DESCRIPTION OF THE TASK:
Reproduce the data exactly.

### SUPPLIED ENTRIES

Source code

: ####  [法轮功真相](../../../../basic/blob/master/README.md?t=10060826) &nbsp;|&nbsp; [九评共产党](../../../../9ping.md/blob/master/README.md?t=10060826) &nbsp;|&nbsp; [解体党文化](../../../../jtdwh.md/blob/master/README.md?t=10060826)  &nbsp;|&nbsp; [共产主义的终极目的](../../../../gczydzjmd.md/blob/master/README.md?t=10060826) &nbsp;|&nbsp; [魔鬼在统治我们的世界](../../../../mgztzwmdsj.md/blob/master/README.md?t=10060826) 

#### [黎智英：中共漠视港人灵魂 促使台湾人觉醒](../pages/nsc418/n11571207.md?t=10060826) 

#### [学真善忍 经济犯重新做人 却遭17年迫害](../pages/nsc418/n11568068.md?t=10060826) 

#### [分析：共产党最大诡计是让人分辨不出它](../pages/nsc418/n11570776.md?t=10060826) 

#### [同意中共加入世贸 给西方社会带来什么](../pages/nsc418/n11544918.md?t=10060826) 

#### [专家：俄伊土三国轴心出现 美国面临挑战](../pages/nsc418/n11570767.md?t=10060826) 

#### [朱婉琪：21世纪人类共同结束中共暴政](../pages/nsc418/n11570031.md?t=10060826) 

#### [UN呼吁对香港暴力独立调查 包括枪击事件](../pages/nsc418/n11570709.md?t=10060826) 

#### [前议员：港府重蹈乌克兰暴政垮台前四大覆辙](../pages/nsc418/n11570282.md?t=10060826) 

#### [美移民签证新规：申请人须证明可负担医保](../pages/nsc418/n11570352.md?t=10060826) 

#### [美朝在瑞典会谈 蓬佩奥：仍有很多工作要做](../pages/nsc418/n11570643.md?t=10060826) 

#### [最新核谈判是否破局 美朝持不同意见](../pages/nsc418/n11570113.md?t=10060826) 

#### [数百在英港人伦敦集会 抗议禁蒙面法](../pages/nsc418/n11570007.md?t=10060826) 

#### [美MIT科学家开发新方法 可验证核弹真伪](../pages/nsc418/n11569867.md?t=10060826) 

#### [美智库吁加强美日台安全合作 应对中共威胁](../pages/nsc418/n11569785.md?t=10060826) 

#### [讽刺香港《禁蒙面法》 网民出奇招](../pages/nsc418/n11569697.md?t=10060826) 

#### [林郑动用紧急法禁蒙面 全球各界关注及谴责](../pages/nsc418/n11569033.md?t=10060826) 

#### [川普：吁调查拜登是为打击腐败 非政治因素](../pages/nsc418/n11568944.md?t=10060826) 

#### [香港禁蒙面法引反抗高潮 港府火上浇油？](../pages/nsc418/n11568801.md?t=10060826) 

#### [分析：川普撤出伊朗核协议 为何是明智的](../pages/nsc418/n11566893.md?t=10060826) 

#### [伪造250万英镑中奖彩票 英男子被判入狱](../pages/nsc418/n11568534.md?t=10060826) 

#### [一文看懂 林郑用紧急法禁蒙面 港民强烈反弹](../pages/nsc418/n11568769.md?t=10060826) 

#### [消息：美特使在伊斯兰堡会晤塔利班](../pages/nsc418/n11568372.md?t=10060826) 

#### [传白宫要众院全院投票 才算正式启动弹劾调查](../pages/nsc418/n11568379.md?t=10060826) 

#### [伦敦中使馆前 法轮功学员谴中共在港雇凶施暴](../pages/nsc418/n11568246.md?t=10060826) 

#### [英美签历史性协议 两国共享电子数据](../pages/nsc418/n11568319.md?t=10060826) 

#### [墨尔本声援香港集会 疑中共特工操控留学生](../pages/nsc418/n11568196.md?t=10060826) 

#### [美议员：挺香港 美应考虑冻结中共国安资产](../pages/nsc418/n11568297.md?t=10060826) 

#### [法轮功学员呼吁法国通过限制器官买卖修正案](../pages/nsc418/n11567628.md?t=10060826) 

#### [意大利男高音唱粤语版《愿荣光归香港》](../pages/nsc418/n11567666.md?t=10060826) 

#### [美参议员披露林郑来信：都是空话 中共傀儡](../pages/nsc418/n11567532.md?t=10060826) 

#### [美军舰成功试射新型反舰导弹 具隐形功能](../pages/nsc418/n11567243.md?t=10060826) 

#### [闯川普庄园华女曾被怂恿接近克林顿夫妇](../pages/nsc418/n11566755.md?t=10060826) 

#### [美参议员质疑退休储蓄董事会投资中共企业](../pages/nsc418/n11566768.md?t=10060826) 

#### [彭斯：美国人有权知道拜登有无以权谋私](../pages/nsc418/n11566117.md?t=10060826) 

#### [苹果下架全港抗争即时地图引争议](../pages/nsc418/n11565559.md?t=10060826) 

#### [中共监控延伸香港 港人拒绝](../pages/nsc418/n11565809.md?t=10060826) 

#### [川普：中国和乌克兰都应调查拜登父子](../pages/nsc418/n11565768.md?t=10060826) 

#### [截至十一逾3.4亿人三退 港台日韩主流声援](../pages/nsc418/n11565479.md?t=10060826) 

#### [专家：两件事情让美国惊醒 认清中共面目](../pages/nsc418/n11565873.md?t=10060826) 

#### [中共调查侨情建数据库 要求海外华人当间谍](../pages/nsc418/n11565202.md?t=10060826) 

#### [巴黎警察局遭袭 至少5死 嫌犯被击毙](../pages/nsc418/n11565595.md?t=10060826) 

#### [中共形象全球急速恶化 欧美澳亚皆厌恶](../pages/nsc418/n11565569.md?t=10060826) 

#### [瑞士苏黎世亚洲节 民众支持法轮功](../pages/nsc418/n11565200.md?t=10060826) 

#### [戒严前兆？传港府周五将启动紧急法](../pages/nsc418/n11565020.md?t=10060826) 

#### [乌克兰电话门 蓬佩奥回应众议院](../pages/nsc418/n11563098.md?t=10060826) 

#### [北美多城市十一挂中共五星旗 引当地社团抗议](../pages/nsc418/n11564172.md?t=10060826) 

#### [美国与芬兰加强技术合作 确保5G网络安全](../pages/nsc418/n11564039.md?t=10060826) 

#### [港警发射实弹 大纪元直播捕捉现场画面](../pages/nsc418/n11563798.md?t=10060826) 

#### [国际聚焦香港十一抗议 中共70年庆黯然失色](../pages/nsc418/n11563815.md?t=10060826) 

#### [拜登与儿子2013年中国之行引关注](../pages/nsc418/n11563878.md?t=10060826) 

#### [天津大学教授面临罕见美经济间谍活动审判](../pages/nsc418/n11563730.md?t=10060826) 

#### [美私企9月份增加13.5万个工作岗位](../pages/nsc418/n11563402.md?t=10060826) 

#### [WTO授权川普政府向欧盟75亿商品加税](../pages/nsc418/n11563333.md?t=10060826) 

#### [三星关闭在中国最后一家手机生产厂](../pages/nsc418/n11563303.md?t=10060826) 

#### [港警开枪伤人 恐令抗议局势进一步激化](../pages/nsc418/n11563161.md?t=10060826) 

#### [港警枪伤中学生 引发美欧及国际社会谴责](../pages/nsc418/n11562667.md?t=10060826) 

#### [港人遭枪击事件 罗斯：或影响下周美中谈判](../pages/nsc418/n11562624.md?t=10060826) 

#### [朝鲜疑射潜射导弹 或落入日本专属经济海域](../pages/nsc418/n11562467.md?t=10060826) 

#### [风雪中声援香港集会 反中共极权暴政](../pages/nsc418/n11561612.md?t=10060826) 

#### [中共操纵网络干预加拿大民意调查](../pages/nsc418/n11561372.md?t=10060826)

######

WRITTEN RESPONSE:
Source code

: ####  [法轮功真相](../../../../basic/blob/master/README.md?t=10060826) &nbsp;|&nbsp; [九评共产党](../../../../9ping.md/blob/master/README.md?t=10060826) &nbsp;|&nbsp; [解体党文化](../../../../jtdwh.md/blob/master/README.md?t=10060826)  &nbsp;|&nbsp; [共产主义的终极目的](../../../../gczydzjmd.md/blob/master/README.md?t=10060826) &nbsp;|&nbsp; [魔鬼在统治我们的世界](../../../../mgztzwmdsj.md/blob/master/README.md?t=10060826) 

#### [黎智英：中共漠视港人灵魂 促使台湾人觉醒](../pages/nsc418/n11571207.md?t=10060826) 

#### [学真善忍 经济犯重新做人 却遭17年迫害](../pages/nsc418/n11568068.md?t=10060826) 

#### [分析：共产党最大诡计是让人分辨不出它](../pages/nsc418/n11570776.md?t=10060826) 

#### [同意中共加入世贸 给西方社会带来什么](../pages/nsc418/n11544918.md?t=10060826) 

#### [专家：俄伊土三国轴心出现 美国面临挑战](../pages/nsc418/n11570767.md?t=10060826) 

#### [朱婉琪：21世纪人类共同结束中共暴政](../pages/nsc418/n11570031.md?t=10060826) 

#### [UN呼吁对香港暴力独立调查 包括枪击事件](../pages/nsc418/n11570709.md?t=10060826) 

#### [前议员：港府重蹈乌克兰暴政垮台前四大覆辙](../pages/nsc418/n11570282.md?t=10060826) 

#### [美移民签证新规：申请人须证明可负担医保](../pages/nsc418/n11570352.md?t=10060826) 

#### [美朝在瑞典会谈 蓬佩奥：仍有很多工作要做](../pages/nsc418/n11570643.md?t=10060826) 

#### [最新核谈判是否破局 美朝持不同意见](../pages/nsc418/n11570113.md?t=10060826) 

#### [数百在英港人伦敦集会 抗议禁蒙面法](../pages/nsc418/n11570007.md?t=10060826) 

#### [美MIT科学家开发新方法 可验证核弹真伪](../pages/nsc418/n11569867.md?t=10060826) 

#### [美智库吁加强美日台安全合作 应对中共威胁](../pages/nsc418/n11569785.md?t=10060826) 

#### [讽刺香港《禁蒙面法》 网民出奇招](../pages/nsc418/n11569697.md?t=10060826) 

#### [林郑动用紧急法禁蒙面 全球各界关注及谴责](../pages/nsc418/n11569033.md?t=10060826) 

#### [川普：吁调查拜登是为打击腐败 非政治因素](../pages/nsc418/n11568944.md?t=10060826) 

#### [香港禁蒙面法引反抗高潮 港府火上浇油？](../pages/nsc418/n11568801.md?t=10060826) 

#### [分析：川普撤出伊朗核协议 为何是明智的](../pages/nsc418/n11566893.md?t=10060826) 

#### [伪造250万英镑中奖彩票 英男子被判入狱](../pages/nsc418/n11568534.md?t=10060826) 

#### [一文看懂 林郑用紧急法禁蒙面 港民强烈反弹](../pages/nsc418/n11568769.md?t=10060826) 

#### [消息：美特使在伊斯兰堡会晤塔利班](../pages/nsc418/n11568372.md?t=10060826) 

#### [传白宫要众院全院投票 才算正式启动弹劾调查](../pages/nsc418/n11568379.md?t=10060826) 

#### [伦敦中使馆前 法轮功学员谴中共在港雇凶施暴](../pages/nsc418/n11568246.md?t=10060826) 

#### [英美签历史性协议 两国共享电子数据](../pages/nsc418/n11568319.md?t=10060826) 

#### [墨尔本声援香港集会 疑中共特工操控留学生](../pages/nsc418/n11568196.md?t=10060826) 

#### [美议员：挺香港 美应考虑冻结中共国安资产](../pages/nsc418/n11568297.md?t=10060826) 

#### [法轮功学员呼吁法国通过限制器官买卖修正案](../pages/nsc418/n11567628.md?t=10060826) 

#### [意大利男高音唱粤语版《愿荣光归香港》](../pages/nsc418/n11567666.md?t=10060826) 

#### [美参议员披露林郑来信：都是空话 中共傀儡](../pages/nsc418/n11567532.md?t=10060826) 

#### [美军舰成功试射新型反舰导弹 具隐形功能](../pages/nsc418/n11567243.md?t=10060826) 

#### [闯川普庄园华女曾被怂恿接近克林顿夫妇](../pages/nsc418/n11566755.md?t=10060826) 

#### [美参议员质疑退休储蓄董事会投资中共企业](../pages/nsc418/n11566768.md?t=10060826) 

#### [彭斯：美国人有权知道拜登有无以权谋私](../pages/nsc418/n11566117.md?t=10060826) 

#### [苹果下架全港抗争即时地图引争议](../pages/nsc418/n11565559.md?t=10060826) 

#### [中共监控延伸香港 港人拒绝](../pages/nsc418/n11565809.md?t=10060826) 

#### [川普：中国和乌克兰都应调查拜登父子](../pages/nsc418/n11565768.md?t=10060826) 

#### [截至十一逾3.4亿人三退 港台日韩主流声援](../pages/nsc418/n11565479.md?t=10060826) 

#### [专家：两件事情让美国惊醒 认清中共面目](../pages/nsc418/n11565873.md?t=10060826) 

#### [中共调查侨情建数据库 要求海外华人当间谍](../pages/nsc418/n11565202.md?t=10060826) 

#### [巴黎警察局遭袭 至少5死 嫌犯被击毙](../pages/nsc418/n11565595.md?t=10060826) 

#### [中共形象全球急速恶化 欧美澳亚皆厌恶](../pages/nsc418/n11565569.md?t=10060826) 

#### [瑞士苏黎世亚洲节 民众支持法轮功](../pages/nsc418/n11565200.md?t=10060826) 

#### [戒严前兆？传港府周五将启动紧急法](../pages/nsc418/n11565020.md?t=10060826) 

#### [乌克兰电话门 蓬佩奥回应众议院](../pages/nsc418/n11563098.md?t=10060826) 

#### [北美多城市十一挂中共五星旗 引当地社团抗议](../pages/nsc418/n11564172.md?t=10060826) 

#### [美国与芬兰加强技术合作 确保5G网络安全](../pages/nsc418/n11564039.md?t=10060826) 

#### [港警发射实弹 大纪元直播捕捉现场画面](../pages/nsc418/n11563798.md?t=10060826) 

#### [国际聚焦香港十一抗议 中共70年庆黯然失色](../pages/nsc418/n11563815.md?t=10060826) 

#### [拜登与儿子2013年中国之行引关注](../pages/nsc418/n11563878.md?t=10060826) 

#### [天津大学教授面临罕见美经济间谍活动审判](../pages/nsc418/n11563730.md?t=10060826) 

#### [美私企9月份增加13.5万个工作岗位](../pages/nsc418/n11563402.md?t=10060826) 

#### [WTO授权川普政府向欧盟75亿商品加税](../pages/nsc418/n11563333.md?t=10060826) 

#### [三星关闭在中国最后一家手机生产厂](../pages/nsc418/n11563303.md?t=10060826) 

#### [港警开枪伤人 恐令抗议局势进一步激化](../pages/nsc418/n11563161.md?t=10060826) 

#### [港警枪伤中学生 引发美欧及国际社会谴责](../pages/nsc418/n11562667.md?t=10060826) 

#### [港人遭枪击事件 罗斯：或影响下周美中谈判](../pages/nsc418/n11562624.md?t=10060826) 

#### [朝鲜疑射潜射导弹 或落入日本专属经济海域](../pages/nsc418/n11562467.md?t=10060826) 

#### [风雪中声援香港集会 反中共极权暴政](../pages/nsc418/n11561612.md?t=10060826) 

#### [中共操纵网络干预加拿大民意调查](../pages/nsc418/n11561372.md?t=10060826)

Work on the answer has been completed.